[Start of Attachment]

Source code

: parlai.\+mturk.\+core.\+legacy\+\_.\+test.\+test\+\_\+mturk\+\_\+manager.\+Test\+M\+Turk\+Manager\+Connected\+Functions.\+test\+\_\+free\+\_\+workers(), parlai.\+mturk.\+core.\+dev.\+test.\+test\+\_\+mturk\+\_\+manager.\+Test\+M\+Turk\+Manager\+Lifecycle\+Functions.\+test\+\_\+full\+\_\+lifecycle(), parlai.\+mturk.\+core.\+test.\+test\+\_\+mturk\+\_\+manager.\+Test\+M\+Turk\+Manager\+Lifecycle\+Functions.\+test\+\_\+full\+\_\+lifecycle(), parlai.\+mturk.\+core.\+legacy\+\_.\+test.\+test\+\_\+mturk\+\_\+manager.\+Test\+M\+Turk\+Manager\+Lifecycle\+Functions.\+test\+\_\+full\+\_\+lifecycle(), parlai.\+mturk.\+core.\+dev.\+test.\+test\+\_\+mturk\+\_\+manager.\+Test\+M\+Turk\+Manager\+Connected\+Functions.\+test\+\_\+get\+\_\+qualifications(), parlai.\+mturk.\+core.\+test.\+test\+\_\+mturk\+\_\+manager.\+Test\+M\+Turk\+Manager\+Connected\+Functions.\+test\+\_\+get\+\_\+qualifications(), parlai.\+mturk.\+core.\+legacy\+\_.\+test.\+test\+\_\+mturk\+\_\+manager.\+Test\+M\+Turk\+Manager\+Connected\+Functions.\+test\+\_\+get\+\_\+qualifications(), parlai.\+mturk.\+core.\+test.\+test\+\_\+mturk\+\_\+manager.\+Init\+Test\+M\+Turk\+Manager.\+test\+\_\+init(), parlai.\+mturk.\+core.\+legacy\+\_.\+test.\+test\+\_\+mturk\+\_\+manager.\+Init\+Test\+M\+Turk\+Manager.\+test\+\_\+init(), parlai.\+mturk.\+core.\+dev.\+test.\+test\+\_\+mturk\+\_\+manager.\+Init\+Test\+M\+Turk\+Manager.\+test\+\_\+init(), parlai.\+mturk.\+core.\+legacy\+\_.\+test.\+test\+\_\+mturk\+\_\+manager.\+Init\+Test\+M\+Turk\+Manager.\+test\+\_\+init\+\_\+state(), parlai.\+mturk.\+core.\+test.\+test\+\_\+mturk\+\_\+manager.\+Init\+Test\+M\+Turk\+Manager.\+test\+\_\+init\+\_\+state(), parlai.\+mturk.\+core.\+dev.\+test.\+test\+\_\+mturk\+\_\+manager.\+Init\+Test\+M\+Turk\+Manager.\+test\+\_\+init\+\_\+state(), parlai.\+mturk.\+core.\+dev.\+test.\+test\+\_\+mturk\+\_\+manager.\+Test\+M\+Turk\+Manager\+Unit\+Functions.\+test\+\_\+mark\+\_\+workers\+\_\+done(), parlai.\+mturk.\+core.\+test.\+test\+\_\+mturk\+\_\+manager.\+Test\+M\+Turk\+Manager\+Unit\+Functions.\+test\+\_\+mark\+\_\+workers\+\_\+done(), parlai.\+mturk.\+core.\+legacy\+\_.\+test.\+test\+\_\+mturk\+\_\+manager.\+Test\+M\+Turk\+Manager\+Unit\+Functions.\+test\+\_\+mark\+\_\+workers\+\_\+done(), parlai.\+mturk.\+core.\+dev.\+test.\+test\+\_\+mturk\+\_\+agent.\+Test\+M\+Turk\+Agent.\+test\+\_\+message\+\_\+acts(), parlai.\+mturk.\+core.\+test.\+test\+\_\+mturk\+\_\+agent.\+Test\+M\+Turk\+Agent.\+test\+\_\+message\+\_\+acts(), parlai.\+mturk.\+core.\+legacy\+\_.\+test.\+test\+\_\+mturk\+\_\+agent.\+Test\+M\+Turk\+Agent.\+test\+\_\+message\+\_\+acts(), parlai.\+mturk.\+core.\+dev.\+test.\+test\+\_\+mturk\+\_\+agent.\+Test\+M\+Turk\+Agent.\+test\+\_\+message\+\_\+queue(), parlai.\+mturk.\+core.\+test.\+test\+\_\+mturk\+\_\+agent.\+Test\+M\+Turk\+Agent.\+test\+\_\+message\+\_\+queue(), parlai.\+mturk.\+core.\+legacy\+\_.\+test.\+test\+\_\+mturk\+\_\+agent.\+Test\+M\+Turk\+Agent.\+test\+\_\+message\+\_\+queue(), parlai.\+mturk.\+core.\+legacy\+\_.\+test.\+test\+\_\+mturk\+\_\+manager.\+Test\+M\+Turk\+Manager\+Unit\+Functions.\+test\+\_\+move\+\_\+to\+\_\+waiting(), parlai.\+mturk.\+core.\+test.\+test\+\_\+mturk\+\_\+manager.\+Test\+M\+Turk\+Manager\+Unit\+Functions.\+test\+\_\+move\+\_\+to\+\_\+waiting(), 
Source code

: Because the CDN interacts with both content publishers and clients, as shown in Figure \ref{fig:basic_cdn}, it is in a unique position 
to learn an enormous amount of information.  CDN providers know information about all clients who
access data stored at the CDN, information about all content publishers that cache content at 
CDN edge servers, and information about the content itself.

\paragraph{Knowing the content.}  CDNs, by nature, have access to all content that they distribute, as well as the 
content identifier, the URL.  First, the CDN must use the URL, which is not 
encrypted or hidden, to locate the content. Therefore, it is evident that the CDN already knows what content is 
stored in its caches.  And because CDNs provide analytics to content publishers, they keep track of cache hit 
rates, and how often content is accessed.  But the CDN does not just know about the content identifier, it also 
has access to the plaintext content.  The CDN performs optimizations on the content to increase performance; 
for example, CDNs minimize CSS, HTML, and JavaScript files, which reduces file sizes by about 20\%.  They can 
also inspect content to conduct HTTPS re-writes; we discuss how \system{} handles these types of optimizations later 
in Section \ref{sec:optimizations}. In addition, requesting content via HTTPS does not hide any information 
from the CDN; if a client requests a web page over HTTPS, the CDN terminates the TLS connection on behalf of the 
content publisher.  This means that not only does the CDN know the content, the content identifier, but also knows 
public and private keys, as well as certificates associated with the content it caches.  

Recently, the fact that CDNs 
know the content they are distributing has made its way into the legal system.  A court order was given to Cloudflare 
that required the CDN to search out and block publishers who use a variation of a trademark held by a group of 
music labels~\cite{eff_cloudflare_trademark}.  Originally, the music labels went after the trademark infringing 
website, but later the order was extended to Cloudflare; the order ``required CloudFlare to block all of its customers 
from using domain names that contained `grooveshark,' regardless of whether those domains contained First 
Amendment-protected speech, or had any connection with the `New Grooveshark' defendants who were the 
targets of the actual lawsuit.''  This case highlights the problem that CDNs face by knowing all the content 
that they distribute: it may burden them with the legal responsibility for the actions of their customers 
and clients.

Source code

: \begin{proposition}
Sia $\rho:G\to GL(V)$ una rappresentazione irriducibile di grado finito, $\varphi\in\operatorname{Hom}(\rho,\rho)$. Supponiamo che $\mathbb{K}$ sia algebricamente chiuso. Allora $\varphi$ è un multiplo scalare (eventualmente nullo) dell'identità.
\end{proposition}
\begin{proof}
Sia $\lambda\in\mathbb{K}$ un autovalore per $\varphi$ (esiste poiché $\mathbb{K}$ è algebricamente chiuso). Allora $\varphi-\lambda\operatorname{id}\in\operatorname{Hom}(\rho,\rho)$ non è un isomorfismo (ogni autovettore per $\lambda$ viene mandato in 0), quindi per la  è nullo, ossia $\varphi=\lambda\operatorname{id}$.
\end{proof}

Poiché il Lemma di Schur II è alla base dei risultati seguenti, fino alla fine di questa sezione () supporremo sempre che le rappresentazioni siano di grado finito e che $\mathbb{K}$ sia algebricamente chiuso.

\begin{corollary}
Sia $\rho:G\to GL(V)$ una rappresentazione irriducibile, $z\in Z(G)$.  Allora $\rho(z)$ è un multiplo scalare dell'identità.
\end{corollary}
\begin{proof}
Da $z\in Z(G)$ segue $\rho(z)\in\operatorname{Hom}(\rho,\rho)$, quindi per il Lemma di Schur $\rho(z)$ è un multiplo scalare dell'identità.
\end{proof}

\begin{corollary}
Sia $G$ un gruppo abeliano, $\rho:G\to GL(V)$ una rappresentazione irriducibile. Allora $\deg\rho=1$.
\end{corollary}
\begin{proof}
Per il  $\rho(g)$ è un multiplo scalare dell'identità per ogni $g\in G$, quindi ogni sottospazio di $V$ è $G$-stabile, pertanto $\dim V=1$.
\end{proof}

[End of Attachment]

=== Problem details ===
Copy out each line of the data in which the word "order" appears.

=== Written answer ===
know the content they are distributing has made its way into the legal system.  A court order was given to Cloudflare 
website, but later the order was extended to Cloudflare; the order ``required CloudFlare to block all of its customers 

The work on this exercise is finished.